** INFORMATION SUPPLIED **
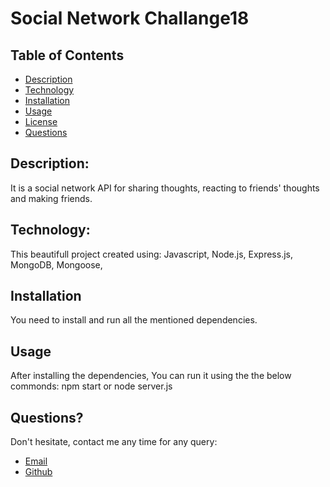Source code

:# Social Network Challange18

## Table of Contents

- [Description](#description)
- [Technology](#Technology)
- [Installation](#installation)
- [Usage](#usage)
- [License](#license)
- [Questions](#questions)

## Description:
It is a social network API for sharing thoughts, reacting to friends' thoughts and making friends.

## Technology:
This beautifull project created using:
Javascript, Node.js, Express.js, MongoDB, Mongoose, 

## Installation
You need to install and run all the mentioned dependencies.

## Usage
After installing the dependencies, You can run it using the the below commonds: npm start or node server.js

## Questions?

Don't hesitate, contact me any time for any query:

- [Email](mailto:Rafiqullahnasrat3@gmail.com)
- [Github](https://github.com/rafiqnasrat)
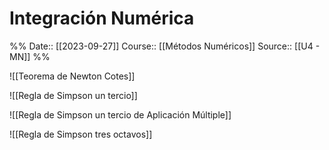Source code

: # Integración Numérica

%%
Date:: [[2023-09-27]]
Course:: [[Métodos Numéricos]]
Source:: [[U4 - MN]]
%%

![[Teorema de Newton Cotes]]


![[Regla de Simpson un tercio]]

![[Regla de Simpson un tercio de Aplicación Múltiple]]

![[Regla de Simpson tres octavos]]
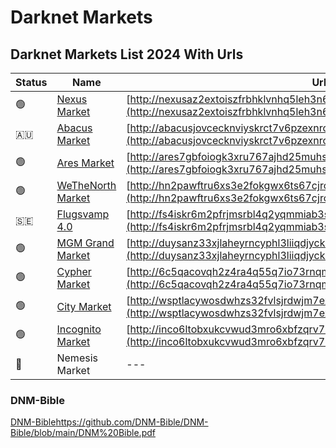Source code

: # Darknet Markets

## Darknet Markets List 2024 With Urls

| Status | Name | Url |
| --- | --- | --- |
| 🟢 | [Nexus Market](http://nexusaz2extoiszfrbhklvnhq5leh3n6yvd2njktxxptqr3xulzsb4qd.onion) | [http://nexusaz2extoiszfrbhklvnhq5leh3n6yvd2njktxxptqr3xulzsb4qd.onion](http://nexusaz2extoiszfrbhklvnhq5leh3n6yvd2njktxxptqr3xulzsb4qd.onion) |
| 🇦🇺 | [Abacus Market](http://abacusjovcecknviyskrct7v6pzexnrolpbz2y54nt2siv3osz72ymad.onion) | [http://abacusjovcecknviyskrct7v6pzexnrolpbz2y54nt2siv3osz72ymad.onion](http://abacusjovcecknviyskrct7v6pzexnrolpbz2y54nt2siv3osz72ymad.onion) |
| 🟢 | [Ares Market](http://ares7gbfoiogk3xru767ajhd25muhsxauke7ojevvust2naa65v55did.onion)| [http://ares7gbfoiogk3xru767ajhd25muhsxauke7ojevvust2naa65v55did.onion](http://ares7gbfoiogk3xru767ajhd25muhsxauke7ojevvust2naa65v55did.onion) |
| 🟢 | [WeTheNorth Market](http://hn2pawftru6xs3e2fokgwx6ts67cjroadhnphaou7rzgezntkklcv6yd.onion) | [http://hn2pawftru6xs3e2fokgwx6ts67cjroadhnphaou7rzgezntkklcv6yd.onion](http://hn2pawftru6xs3e2fokgwx6ts67cjroadhnphaou7rzgezntkklcv6yd.onion) |
| 🇸🇪 | [Flugsvamp 4.0](http://fs4iskr6m2pfrjmsrbl4q2yqmmiab3slpyaunl5trlsc4gp2jd24n3id.onion) | [http://fs4iskr6m2pfrjmsrbl4q2yqmmiab3slpyaunl5trlsc4gp2jd24n3id.onion](http://fs4iskr6m2pfrjmsrbl4q2yqmmiab3slpyaunl5trlsc4gp2jd24n3id.onion) |
| 🟢 | [MGM Grand Market](http://duysanz33xjlaheyrncyphl3liiqdjyckvg2tespc3meg3drx4z6nlqd.onion) | [http://duysanz33xjlaheyrncyphl3liiqdjyckvg2tespc3meg3drx4z6nlqd.onion](http://duysanz33xjlaheyrncyphl3liiqdjyckvg2tespc3meg3drx4z6nlqd.onion) |
| 🟢 | [Cypher Market](http://6c5qacovqh2z4ra4q55q7io73rnqmxo2aarzheagcvyvoaltf54p7qqd.onion)| [http://6c5qacovqh2z4ra4q55q7io73rnqmxo2aarzheagcvyvoaltf54p7qqd.onion](http://6c5qacovqh2z4ra4q55q7io73rnqmxo2aarzheagcvyvoaltf54p7qqd.onion) |
| 🟢 | [City Market](http://wsptlacywosdwhzs32fvlsjrdwjm7ezycxfwfdzkaavlfdmu7gs7qbid.onion) | [http://wsptlacywosdwhzs32fvlsjrdwjm7ezycxfwfdzkaavlfdmu7gs7qbid.onion](http://wsptlacywosdwhzs32fvlsjrdwjm7ezycxfwfdzkaavlfdmu7gs7qbid.onion) |
| 🟢 | [Incognito Market](http://inco6ltobxukcvwud3mro6xbfzqrv76s7guhnvelrjgtserxbkxlu4ad.onion) | [http://inco6ltobxukcvwud3mro6xbfzqrv76s7guhnvelrjgtserxbkxlu4ad.onion](http://inco6ltobxukcvwud3mro6xbfzqrv76s7guhnvelrjgtserxbkxlu4ad.onion) |
| 🛑 | Nemesis Market | --- |

### DNM-Bible

[DNM-Bible](https://github.com/DNM-Bible/DNM-Bible/blob/main/DNM%20Bible.pdf)https://github.com/DNM-Bible/DNM-Bible/blob/main/DNM%20Bible.pdf
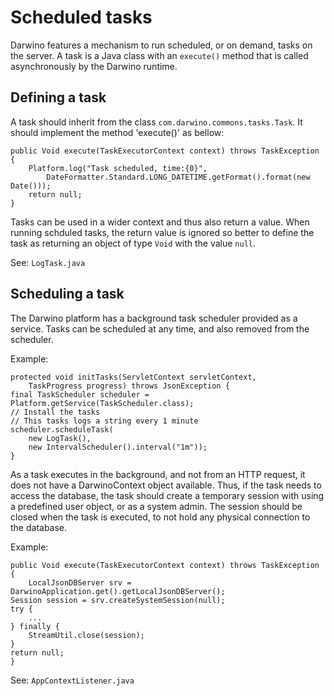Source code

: # Scheduled tasks

Darwino features a mechanism to run scheduled, or on demand, tasks on the server. A task is a Java class with an `execute()` method that is called asynchronously by the Darwino runtime.

## Defining a task
A task should inherit from the class `com.darwino.commons.tasks.Task`. It should implement the method 'execute()' as bellow:

	public Void execute(TaskExecutorContext context) throws TaskException {
		Platform.log("Task scheduled, time:{0}",
		    DateFormatter.Standard.LONG_DATETIME.getFormat().format(new Date()));
		return null;
	}

Tasks can be used in a wider context and thus also return a value. When running schduled tasks, the return value is ignored so better to define the task as returning an object of type `Void` with the value `null`.

See: `LogTask.java`

## Scheduling a task
The Darwino platform has a background task scheduler provided as a service. Tasks can be scheduled at any time, and also removed from the scheduler.

Example:

    protected void initTasks(ServletContext servletContext, 
        TaskProgress progress) throws JsonException {
	final TaskScheduler scheduler = Platform.getService(TaskScheduler.class);
	// Install the tasks
	// This tasks logs a string every 1 minute
	scheduler.scheduleTask(
		new LogTask(),
		new IntervalScheduler().interval("1m"));
    }

As a task executes in the background, and not from an HTTP request, it does not have a DarwinoContext object available. Thus, if the task needs to access the database, the task should create a temporary session with using a predefined user object, or as a system admin. The session should be closed when the task is executed, to not hold any physical connection to the database.

Example:

    public Void execute(TaskExecutorContext context) throws TaskException {
        LocalJsonDBServer srv = DarwinoApplication.get().getLocalJsonDBServer();
	Session session = srv.createSystemSession(null);
	try {
	    ...
	} finally {
	    StreamUtil.close(session);
	}
	return null;
    }


See: `AppContextListener.java`

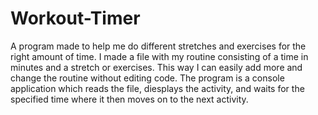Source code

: # Workout-Timer
A program made to help me do different stretches and exercises for the right amount of time.
I made a file with my routine consisting of a time in minutes and a stretch or exercises. 
This way I can easily add more and change the routine without editing code.
The program is a console application which reads the file, diesplays the activity, and waits for the specified time where it then moves on to the next activity.

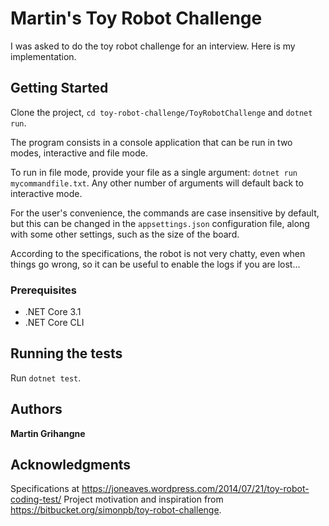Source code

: # Martin's Toy Robot Challenge

I was asked to do the toy robot challenge for an interview. Here is my implementation.

## Getting Started

Clone the project, `cd toy-robot-challenge/ToyRobotChallenge` and `dotnet run`.

The program consists in a console application that can be run in two modes, interactive and file mode.

To run in file mode, provide your file as a single argument: `dotnet run mycommandfile.txt`. Any other number of arguments will default back to interactive mode.

For the user's convenience, the commands are case insensitive by default, but this can be changed in the `appsettings.json` configuration file, along with some other settings, such as the size of the board.

According to the specifications, the robot is not very chatty, even when things go wrong, so it can be useful to enable the logs if you are lost...

### Prerequisites

* .NET Core 3.1
* .NET Core CLI

## Running the tests

Run `dotnet test`.

## Authors

**Martin Grihangne**

## Acknowledgments

Specifications at https://joneaves.wordpress.com/2014/07/21/toy-robot-coding-test/
Project motivation and inspiration from https://bitbucket.org/simonpb/toy-robot-challenge.
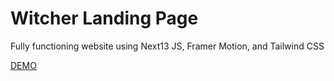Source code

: # Witcher Landing Page

Fully functioning website using Next13 JS, Framer Motion, and Tailwind CSS

[DEMO](https://witcher-eta.vercel.app/)
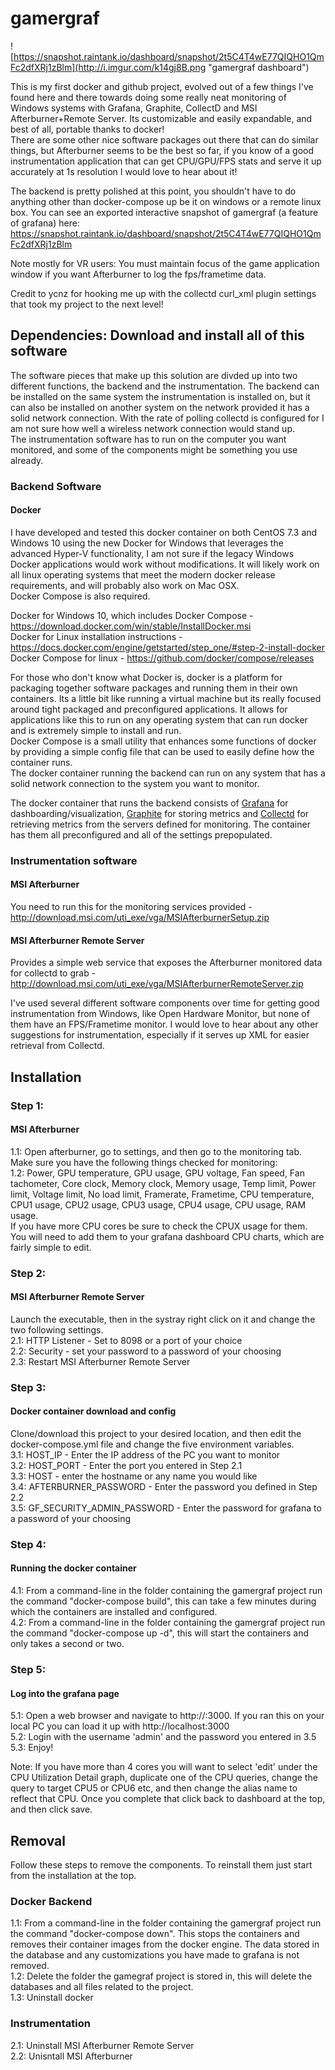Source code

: # gamergraf 
![https://snapshot.raintank.io/dashboard/snapshot/2t5C4T4wE77QIQHO1QmFc2dfXRj1zBlm](http://i.imgur.com/k14gj8B.png "gamergraf dashboard")

This is my first docker and github project, evolved out of a few things I've found here and there towards doing some really neat monitoring of Windows systems with Grafana, Graphite, CollectD and MSI Afterburner+Remote Server. Its customizable and easily expandable, and best of all, portable thanks to docker!  
There are some other nice software packages out there that can do similar things, but Afterburner seems to be the best so far, if you know of a good instrumentation application that can get CPU/GPU/FPS stats and serve it up accurately at 1s resolution I would love to hear about it!
  
The backend is pretty polished at this point, you shouldn't have to do anything other than docker-compose up be it on windows or a remote linux box. You can see an exported interactive snapshot of gamergraf (a feature of grafana) here: https://snapshot.raintank.io/dashboard/snapshot/2t5C4T4wE77QIQHO1QmFc2dfXRj1zBlm  
  
Note mostly for VR users: You must maintain focus of the game application window if you want Afterburner to log the fps/frametime data. 
  
Credit to ycnz for hooking me up with the collectd curl_xml plugin settings that took my project to the next level!  
  
## Dependencies:  Download and install all of this software
The software pieces that make up this solution are divded up into two different functions, the backend and the instrumentation. The backend can be installed on the same system the instrumentation is installed on, but it can also be installed on another system on the network provided it has a solid network connection. With the rate of polling collectd is configured for I am not sure how well a wireless network connection would stand up.  
The instrumentation software has to run on the computer you want monitored, and some of the components might be something you use already.  
  
### Backend Software
#### Docker 
I have developed and tested this docker container on both CentOS 7.3 and Windows 10 using the new Docker for Windows that leverages the advanced Hyper-V functionality, I am not sure if the legacy Windows Docker applications would work without modifications. It will likely work on all linux operating systems that meet the modern docker release requirements, and will probably also work on Mac OSX.  
Docker Compose is also required.  
  
Docker for Windows 10, which includes Docker Compose - https://download.docker.com/win/stable/InstallDocker.msi  
Docker for Linux installation instructions - https://docs.docker.com/engine/getstarted/step_one/#step-2-install-docker  
Docker Compose for linux - https://github.com/docker/compose/releases  
  
For those who don't know what Docker is, docker is a platform for packaging together software packages and running them in their own containers. Its a little bit like running a virtual machine but its really focused around tight packaged and preconfigured applications. It allows for applications like this to run on any operating system that can run docker and is extremely simple to install and run.  
Docker Compose is a small utility that enhances some functions of docker by providing a simple config file that can be used to easily define how the container runs.  
The docker container running the backend can run on any system that has a solid network connection to the system you want to monitor.  
  
The docker container that runs the backend consists of [Grafana](http://www.grafana.com) for dashboarding/visualization, [Graphite](https://graphiteapp.org/) for storing metrics and [Collectd](https://collectd.org/) for retrieving metrics from the servers defined for monitoring. The container has them all preconfigured and all of the settings prepopulated.  
  
###  Instrumentation software
#### MSI Afterburner
You need to run this for the monitoring services provided - http://download.msi.com/uti_exe/vga/MSIAfterburnerSetup.zip
  
#### MSI Afterburner Remote Server
Provides a simple web service that exposes the Afterburner monitored data for collectd to grab - http://download.msi.com/uti_exe/vga/MSIAfterburnerRemoteServer.zip
  
I've used several different software components over time for getting good instrumentation from Windows, like Open Hardware Monitor, but none of them have an FPS/Frametime monitor. I would love to hear about any other suggestions for instrumentation, especially if it serves up XML for easier retrieval from Collectd.  
  
## Installation
### Step 1: 
#### MSI Afterburner
1.1: Open afterburner, go to settings, and then go to the monitoring tab. Make sure you have the following things checked for monitoring:  
1.2: Power, GPU temperature, GPU usage, GPU voltage, Fan speed, Fan tachometer, Core clock, Memory clock, Memory usage, Temp limit, Power limit, Voltage limit, No load limit, Framerate, Frametime, CPU temperature, CPU1 usage, CPU2 usage, CPU3 usage, CPU4 usage, CPU usage, RAM usage.  
If you have more CPU cores be sure to check the CPUX usage for them. You will need to add them to your grafana dashboard CPU charts, which are fairly simple to edit.    
### Step 2:
#### MSI Afterburner Remote Server
Launch the executable, then in the systray right click on it and change the two following settings.  
2.1: HTTP Listener - Set to 8098 or a port of your choice  
2.2: Security - set your password to a password of your choosing  
2.3: Restart MSI Afterburner Remote Server  
### Step 3:
#### Docker container download and config
Clone/download this project to your desired location, and then edit the docker-compose.yml file and change the five environment variables.  
3.1: HOST_IP - Enter the IP address of the PC you want to monitor  
3.2: HOST_PORT - Enter the port you entered in Step 2.1  
3.3: HOST - enter the hostname or any name you would like  
3.4: AFTERBURNER_PASSWORD - Enter the password you defined in Step 2.2  
3.5: GF_SECURITY_ADMIN_PASSWORD - Enter the password for grafana to a password of your choosing  
### Step 4:
#### Running the docker container
4.1: From a command-line in the folder containing the gamergraf project run the command "docker-compose build", this can take a few minutes during which the containers are installed and configured.  
4.2: From a command-line in the folder containing the gamergraf project run the command "docker-compose up -d", this will start the containers and only takes a second or two.  
### Step 5:
#### Log into the grafana page
5.1: Open a web browser and navigate to http://<ip address of system running docker>:3000. If you ran this on your local PC you can load it up with http://localhost:3000  
5.2: Login with the username 'admin' and the password you entered in 3.5  
5.3: Enjoy!  
  
Note: If you have more than 4 cores you will want to select 'edit' under the CPU Utilization Detail graph, duplicate one of the CPU queries, change the query to target CPU5 or CPU6 etc, and then change the alias name to reflect that CPU. Once you complete that click back to dashboard at the top, and then click save.  
  
## Removal
Follow these steps to remove the components. To reinstall them just start from the installation at the top.  
### Docker Backend  
1.1: From a command-line in the folder containing the gamergraf project run the command "docker-compose down". This stops the containers and removes their container images from the docker engine. The data stored in the database and any customizations you have made to grafana is not removed.  
1.2: Delete the folder the gamegraf project is stored in, this will delete the databases and all files related to the project.  
1.3: Uninstall docker  
### Instrumentation
2.1: Uninstall MSI Afterburner Remote Server  
2.2: Unisntall MSI Afterburner  

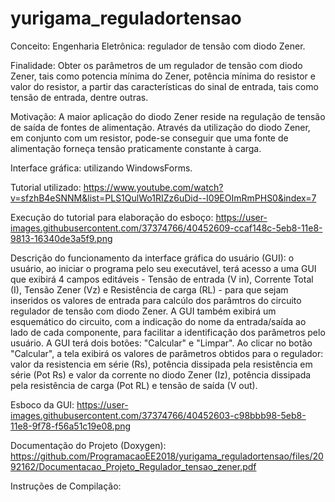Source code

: # yurigama_reguladortensao

Conceito: Engenharia Eletrônica: regulador de tensão com diodo Zener.

Finalidade: Obter os parâmetros de um regulador de tensão com diodo Zener, tais como potencia mínima do Zener, potência mínima do resistor e valor do resistor, a partir das características do sinal de entrada, tais como tensão de entrada, dentre outras.

Motivação: A maior aplicação do diodo Zener reside na regulação de tensão de saída de fontes de alimentação. Através da utilização do diodo Zener, em conjunto com um resistor, pode-se conseguir que uma fonte de alimentação forneça tensão praticamente constante à carga. 

Interface gráfica: utilizando WindowsForms.

Tutorial utilizado: https://www.youtube.com/watch?v=sfzhB4eSNNM&list=PLS1QulWo1RIZz6uDid--I09EOImRmPHS0&index=7

Execução do tutorial para elaboração do esboço: https://user-images.githubusercontent.com/37374766/40452609-ccaf148c-5eb8-11e8-9813-16340de3a5f9.png

Descrição do funcionamento da interface gráfica do usuário (GUI): o usuário, ao iniciar o programa pelo seu executável, terá acesso a uma GUI que exibirá 4 campos editáveis - Tensão de entrada (V in), Corrente Total (I), Tensão Zener (Vz) e Resistência de carga (RL) - para que sejam inseridos os valores de entrada para calcúlo dos parâmtros do circuito regulador de tensão com diodo Zener. A GUI também exibirá um esquemático do circuito, com a indicação do nome da entrada/saída ao lado de cada componente, para facilitar a identificação dos parâmetros pelo usuário. A GUI terá dois botões: "Calcular" e "Limpar". Ao clicar no botão "Calcular", a tela exibirá os valores de parâmetros obtidos para o regulador: valor da resistencia em série (Rs), potência dissipada pela resistência em série (Pot Rs) e valor da corrente no diodo Zener (Iz), potência dissipada pela resistência de carga (Pot RL) e tensão de saída (V out).

Esboco da GUI: https://user-images.githubusercontent.com/37374766/40452603-c98bbb98-5eb8-11e8-9f78-f56a51c19e08.png

Documentação do Projeto (Doxygen): https://github.com/ProgramacaoEE2018/yurigama_reguladortensao/files/2092162/Documentacao_Projeto_Regulador_tensao_zener.pdf

Instruções de Compilação:
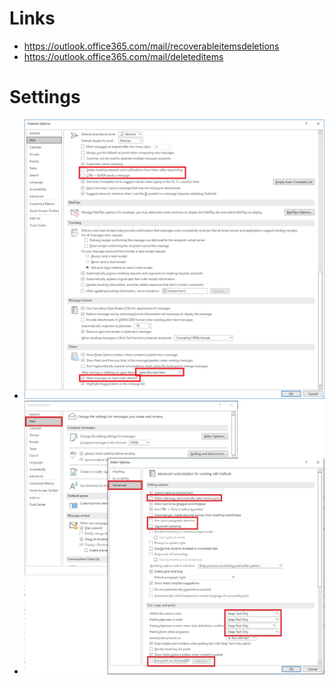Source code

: # Links
- https://outlook.office365.com/mail/recoverableitemsdeletions
- https://outlook.office365.com/mail/deleteditems


# Settings
- ![selection](image1.png)
- ![selection](image2.png)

** ASSIGNMENT **
The answer should be the exact lines running from the line containing "- https://outlook.office365.com/mail/deleteditems" to the last line of the entries, with nothing else.

** REPLY **
- https://outlook.office365.com/mail/deleteditems


# Settings
- ![selection](image1.png)
- ![selection](image2.png)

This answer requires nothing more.